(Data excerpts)
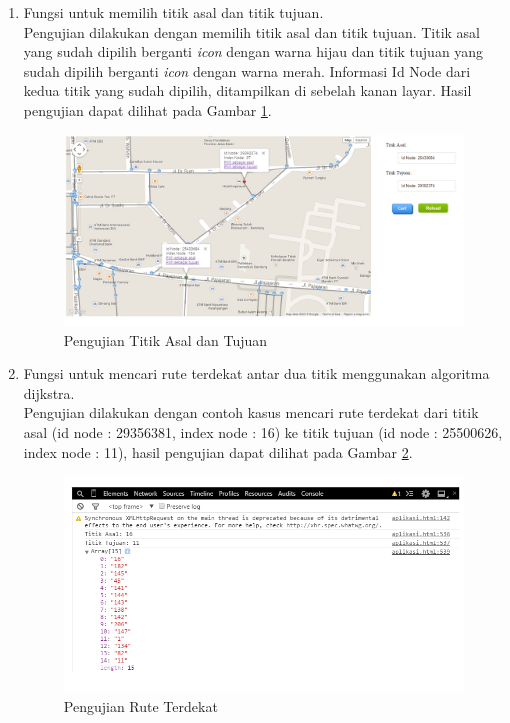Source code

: \begin{enumerate}
  \item Fungsi untuk memilih titik asal dan titik tujuan.\\
  Pengujian dilakukan dengan memilih titik asal dan titik tujuan. Titik asal
  yang sudah dipilih berganti \textit{icon} dengan warna hijau dan titik tujuan
  yang sudah dipilih berganti \textit{icon} dengan warna merah. Informasi
  Id Node dari kedua titik yang sudah dipilih, ditampilkan di sebelah kanan
  layar. Hasil pengujian dapat dilihat pada Gambar \ref{fig:pu_titik}.
\begin{figure}[h]
\centering
\includegraphics[scale=0.45]{Gambar/pu_titik}
\caption[Pengujian Titik Asal dan Tujuan]{Pengujian Titik Asal dan Tujuan}
\label{fig:pu_titik}
\end{figure}
  
  \item Fungsi untuk mencari rute terdekat antar dua titik menggunakan
  algoritma dijkstra.\\
  Pengujian dilakukan dengan contoh kasus mencari rute terdekat dari titik asal
  (id node : 29356381, index node : 16) ke titik tujuan (id node : 25500626,
  index node : 11), hasil pengujian dapat dilihat pada Gambar \ref{fig:pu_rute}.
\begin{figure}[h]
\centering
\includegraphics[scale=0.8]{Gambar/pu_rute}
\caption[Pengujian Rute Terdekat]{Pengujian Rute Terdekat}
\label{fig:pu_rute}
\end{figure}


\end{enumerate}
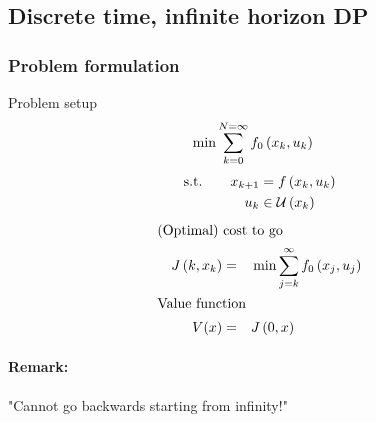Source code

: \subsection{Discrete time, infinite horizon DP}
\subsubsection{Problem formulation}
\begin{optExample}{Problem setup}
\begin{align}
    \min    & \sum_{k=0}^{N=\infty} f_0 \left( x_k,u_k \right)
\end{align}
\begin{alignat*}{6}
\st{} \quad
&& \x{k+1}  &= f \paren{x_k,u_k}\\
&& u_k      &\in \setU{x_k}
\end{alignat*}
\begin{alignat}{4}
\intertext{(Optimal) cost to go}
    & & J \left( k,x_k \right) &=&& \min \sum_{j=k}^{\infty} f_0 \left( x_j, u_j \right)\\
\intertext{Value function}
    & &     V(x) &=&& J \left( 0,x \right)
\end{alignat}
\end{optExample}

\paragraph{Remark:} "Cannot go backwards starting from infinity!"~\\

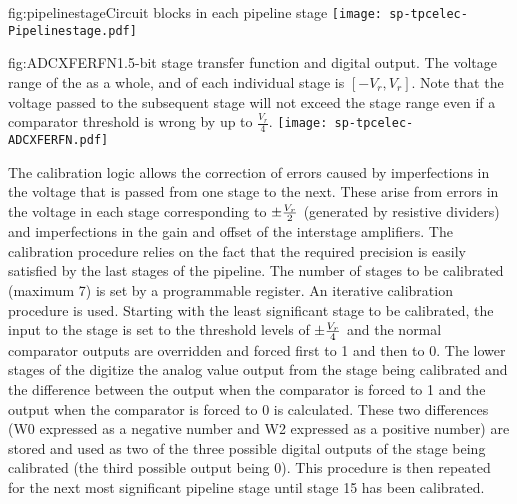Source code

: \begin{dunefigure}{fig:pipelinestage}{Circuit blocks in each  pipeline stage}
\texttt{[image: sp-tpcelec-Pipelinestage.pdf]}
\end{dunefigure}

\begin{dunefigure}{fig:ADCXFERFN}{1.5-bit stage transfer function and digital output. The voltage range of the  as a whole, and of each individual stage is $[-V_r,V_r]$.  Note that the voltage passed to the subsequent stage will not exceed the stage range even if a comparator threshold is wrong by up to $\frac{V_r}{4}$.}
\texttt{[image: sp-tpcelec-ADCXFERFN.pdf]}
\end{dunefigure}

The calibration logic allows the correction of errors caused by imperfections
in the voltage that is passed from one stage to the next.  These arise from
errors in the voltage in each stage corresponding to $\pm{V_{r}\over{2}}$
(generated by resistive dividers) and imperfections in the gain and offset of
the interstage amplifiers.  The calibration procedure relies on the fact that
the required precision is easily satisfied by the last stages of the pipeline.
The number of stages to be calibrated (maximum 7) is set by a programmable
register.  An iterative calibration procedure is used.  Starting with the least
significant stage to be calibrated, the input to the stage is set to the threshold
levels of $\pm{V_{r}\over{4}}$ and the normal comparator outputs are overridden
and forced first to 1 and then to 0.  The lower stages of the  digitize
the analog value output from the stage being calibrated and the difference between
the  output when the comparator is forced to 1 and the 
output when the comparator is forced to 0 is calculated.  These two differences
(W0 expressed as a negative number and W2 expressed as a positive number) are
stored and used as two of the three possible digital outputs of the stage being
calibrated (the third possible output being 0).  This procedure is then repeated
for the next most significant pipeline stage until stage 15 has been calibrated.

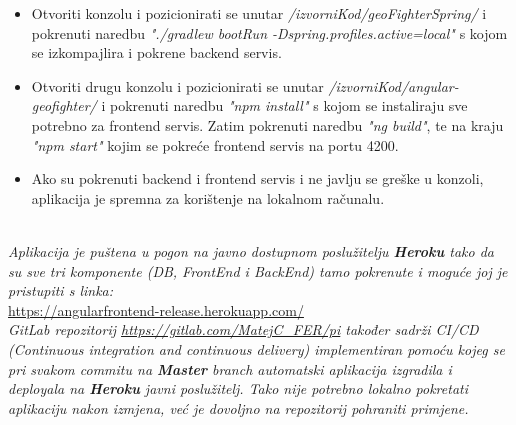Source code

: \begin{itemize}
				
				\item Otvoriti konzolu i pozicionirati se unutar \textit{/izvorniKod/geoFighterSpring/} i pokrenuti naredbu \textit{"./gradlew bootRun -Dspring.profiles.active=local"} s kojom se izkompajlira i pokrene backend servis.
				
				\item Otvoriti drugu konzolu i pozicionirati se unutar \textit{/izvorniKod/angular-geofighter/} i pokrenuti naredbu \textit{"npm install"} s kojom se instaliraju sve potrebno za frontend servis. Zatim pokrenuti naredbu \textit{"ng build"}, te na kraju \textit{"npm start"} kojim se pokreće frontend servis na portu 4200.
				
				\item Ako su pokrenuti backend i frontend servis i ne javlju se greške u konzoli, aplikacija je spremna za korištenje na lokalnom računalu.\\\\
				
			\end{itemize}
		
			
			\textit{Aplikacija je puštena u pogon na javno dostupnom poslužitelju \textbf{Heroku} tako da su sve tri komponente (DB, FrontEnd i BackEnd) tamo pokrenute i moguće joj je pristupiti s linka:}\\
			\url{https://angularfrontend-release.herokuapp.com/}\\
						
			\textit{GitLab repozitorij \url{https://gitlab.com/MatejC_FER/pi} također sadrži CI/CD (Continuous integration and continuous delivery) implementiran pomoću kojeg se pri svakom commitu na \textbf{Master} branch automatski aplikacija izgradila i deployala na \textbf{Heroku} javni poslužitelj. Tako nije potrebno lokalno pokretati aplikaciju nakon izmjena, već je dovoljno na repozitorij pohraniti primjene.}
			
			
			\eject 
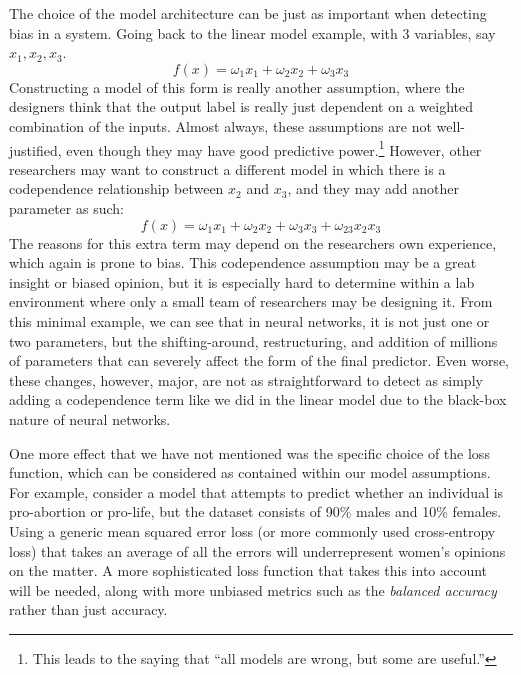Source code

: \documentclass[10pt]{article}
\begin{document}
    The choice of the model architecture can be just as important when detecting bias in a system. Going back to the linear model example, with 3 variables, say $x_1, x_2, x_3$. 
    \begin{equation}
      f(x) = \omega_1 x_1 + \omega_2 x_2 + \omega_3 x_3
    \end{equation}
    Constructing a model of this form is really another assumption, where the designers think that the output label is really just dependent on a weighted combination of the inputs. Almost always, these assumptions are not well-justified, even though they may have good predictive power.\footnote{This leads to the saying that ``all models are wrong, but some are useful.''} However, other researchers may want to construct a different model in which there is a codependence relationship between $x_2$ and $x_3$, and they may add another parameter as such: 
    \begin{equation}
      f(x) = \omega_1 x_1 + \omega_2 x_2 + \omega_3 x_3 + \omega_{23} x_2 x_3
    \end{equation}
    The reasons for this extra term may depend on the researchers own experience, which again is prone to bias. This codependence assumption may be a great insight or biased opinion, but it is especially hard to determine within a lab environment where only a small team of researchers may be designing it. From this minimal example, we can see that in neural networks, it is not just one or two parameters, but the shifting-around, restructuring, and addition of millions of parameters that can severely affect the form of the final predictor. Even worse, these changes, however, major, are not as straightforward to detect as simply adding a codependence term like we did in the linear model due to the black-box nature of neural networks. 

    One more effect that we have not mentioned was the specific choice of the loss function, which can be considered as contained within our model assumptions. For example, consider a model that attempts to predict whether an individual is pro-abortion or pro-life, but the dataset consists of 90\% males and 10\% females. Using a generic mean squared error loss (or more commonly used cross-entropy loss) that takes an average of all the errors will underrepresent women's opinions on the matter. A more sophisticated loss function that takes this into account will be needed, along with more unbiased metrics such as the \textit{balanced accuracy} rather than just accuracy. 
\end{document}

> _What you are asked to do_: All the records need to be repeated exactly, with the images dropped.

> _Task result_:
Source code

: \begin{enumerate}
  \item Fungsi untuk memilih titik asal dan titik tujuan.\\
  Pengujian dilakukan dengan memilih titik asal dan titik tujuan. Titik asal
  yang sudah dipilih berganti \textit{icon} dengan warna hijau dan titik tujuan
  yang sudah dipilih berganti \textit{icon} dengan warna merah. Informasi
  Id Node dari kedua titik yang sudah dipilih, ditampilkan di sebelah kanan
  layar. Hasil pengujian dapat dilihat pada Gambar \ref{fig:pu_titik}.
\begin{figure}[h]
\centering
\includegraphics[scale=0.45]{Gambar/pu_titik}
\caption[Pengujian Titik Asal dan Tujuan]{Pengujian Titik Asal dan Tujuan}
\label{fig:pu_titik}
\end{figure}
  
  \item Fungsi untuk mencari rute terdekat antar dua titik menggunakan
  algoritma dijkstra.\\
  Pengujian dilakukan dengan contoh kasus mencari rute terdekat dari titik asal
  (id node : 29356381, index node : 16) ke titik tujuan (id node : 25500626,
  index node : 11), hasil pengujian dapat dilihat pada Gambar \ref{fig:pu_rute}.
\begin{figure}[h]
\centering
\includegraphics[scale=0.8]{Gambar/pu_rute}
\caption[Pengujian Rute Terdekat]{Pengujian Rute Terdekat}
\label{fig:pu_rute}
\end{figure}


\end{enumerate}
Source code

: \subsection{Discrete time, infinite horizon DP}
\subsubsection{Problem formulation}
\begin{optExample}{Problem setup}
\begin{align}
    \min    & \sum_{k=0}^{N=\infty} f_0 \left( x_k,u_k \right)
\end{align}
\begin{alignat*}{6}
\st{} \quad
&& \x{k+1}  &= f \paren{x_k,u_k}\\
&& u_k      &\in \setU{x_k}
\end{alignat*}
\begin{alignat}{4}
\intertext{(Optimal) cost to go}
    & & J \left( k,x_k \right) &=&& \min \sum_{j=k}^{\infty} f_0 \left( x_j, u_j \right)\\
\intertext{Value function}
    & &     V(x) &=&& J \left( 0,x \right)
\end{alignat}
\end{optExample}

\paragraph{Remark:} "Cannot go backwards starting from infinity!"~\\

Source code

: \begin{dunefigure}{fig:pipelinestage}{Circuit blocks in each  pipeline stage}
\texttt{[image: sp-tpcelec-Pipelinestage.pdf]}
\end{dunefigure}

\begin{dunefigure}{fig:ADCXFERFN}{1.5-bit stage transfer function and digital output. The voltage range of the  as a whole, and of each individual stage is $[-V_r,V_r]$.  Note that the voltage passed to the subsequent stage will not exceed the stage range even if a comparator threshold is wrong by up to $\frac{V_r}{4}$.}
\texttt{[image: sp-tpcelec-ADCXFERFN.pdf]}
\end{dunefigure}

The calibration logic allows the correction of errors caused by imperfections
in the voltage that is passed from one stage to the next.  These arise from
errors in the voltage in each stage corresponding to $\pm{V_{r}\over{2}}$
(generated by resistive dividers) and imperfections in the gain and offset of
the interstage amplifiers.  The calibration procedure relies on the fact that
the required precision is easily satisfied by the last stages of the pipeline.
The number of stages to be calibrated (maximum 7) is set by a programmable
register.  An iterative calibration procedure is used.  Starting with the least
significant stage to be calibrated, the input to the stage is set to the threshold
levels of $\pm{V_{r}\over{4}}$ and the normal comparator outputs are overridden
and forced first to 1 and then to 0.  The lower stages of the  digitize
the analog value output from the stage being calibrated and the difference between
the  output when the comparator is forced to 1 and the 
output when the comparator is forced to 0 is calculated.  These two differences
(W0 expressed as a negative number and W2 expressed as a positive number) are
stored and used as two of the three possible digital outputs of the stage being
calibrated (the third possible output being 0).  This procedure is then repeated
for the next most significant pipeline stage until stage 15 has been calibrated.

Source code

: \begin{itemize}
				
				\item Otvoriti konzolu i pozicionirati se unutar \textit{/izvorniKod/geoFighterSpring/} i pokrenuti naredbu \textit{"./gradlew bootRun -Dspring.profiles.active=local"} s kojom se izkompajlira i pokrene backend servis.
				
				\item Otvoriti drugu konzolu i pozicionirati se unutar \textit{/izvorniKod/angular-geofighter/} i pokrenuti naredbu \textit{"npm install"} s kojom se instaliraju sve potrebno za frontend servis. Zatim pokrenuti naredbu \textit{"ng build"}, te na kraju \textit{"npm start"} kojim se pokreće frontend servis na portu 4200.
				
				\item Ako su pokrenuti backend i frontend servis i ne javlju se greške u konzoli, aplikacija je spremna za korištenje na lokalnom računalu.\\\\
				
			\end{itemize}
		
			
			\textit{Aplikacija je puštena u pogon na javno dostupnom poslužitelju \textbf{Heroku} tako da su sve tri komponente (DB, FrontEnd i BackEnd) tamo pokrenute i moguće joj je pristupiti s linka:}\\
			\url{https://angularfrontend-release.herokuapp.com/}\\
						
			\textit{GitLab repozitorij \url{https://gitlab.com/MatejC_FER/pi} također sadrži CI/CD (Continuous integration and continuous delivery) implementiran pomoću kojeg se pri svakom commitu na \textbf{Master} branch automatski aplikacija izgradila i deployala na \textbf{Heroku} javni poslužitelj. Tako nije potrebno lokalno pokretati aplikaciju nakon izmjena, već je dovoljno na repozitorij pohraniti primjene.}
			
			
			\eject 
Source code

: \documentclass[10pt]{article}
\begin{document}
    The choice of the model architecture can be just as important when detecting bias in a system. Going back to the linear model example, with 3 variables, say $x_1, x_2, x_3$. 
    \begin{equation}
      f(x) = \omega_1 x_1 + \omega_2 x_2 + \omega_3 x_3
    \end{equation}
    Constructing a model of this form is really another assumption, where the designers think that the output label is really just dependent on a weighted combination of the inputs. Almost always, these assumptions are not well-justified, even though they may have good predictive power.\footnote{This leads to the saying that ``all models are wrong, but some are useful.''} However, other researchers may want to construct a different model in which there is a codependence relationship between $x_2$ and $x_3$, and they may add another parameter as such: 
    \begin{equation}
      f(x) = \omega_1 x_1 + \omega_2 x_2 + \omega_3 x_3 + \omega_{23} x_2 x_3
    \end{equation}
    The reasons for this extra term may depend on the researchers own experience, which again is prone to bias. This codependence assumption may be a great insight or biased opinion, but it is especially hard to determine within a lab environment where only a small team of researchers may be designing it. From this minimal example, we can see that in neural networks, it is not just one or two parameters, but the shifting-around, restructuring, and addition of millions of parameters that can severely affect the form of the final predictor. Even worse, these changes, however, major, are not as straightforward to detect as simply adding a codependence term like we did in the linear model due to the black-box nature of neural networks. 

    One more effect that we have not mentioned was the specific choice of the loss function, which can be considered as contained within our model assumptions. For example, consider a model that attempts to predict whether an individual is pro-abortion or pro-life, but the dataset consists of 90\% males and 10\% females. Using a generic mean squared error loss (or more commonly used cross-entropy loss) that takes an average of all the errors will underrepresent women's opinions on the matter. A more sophisticated loss function that takes this into account will be needed, along with more unbiased metrics such as the \textit{balanced accuracy} rather than just accuracy. 
\end{document}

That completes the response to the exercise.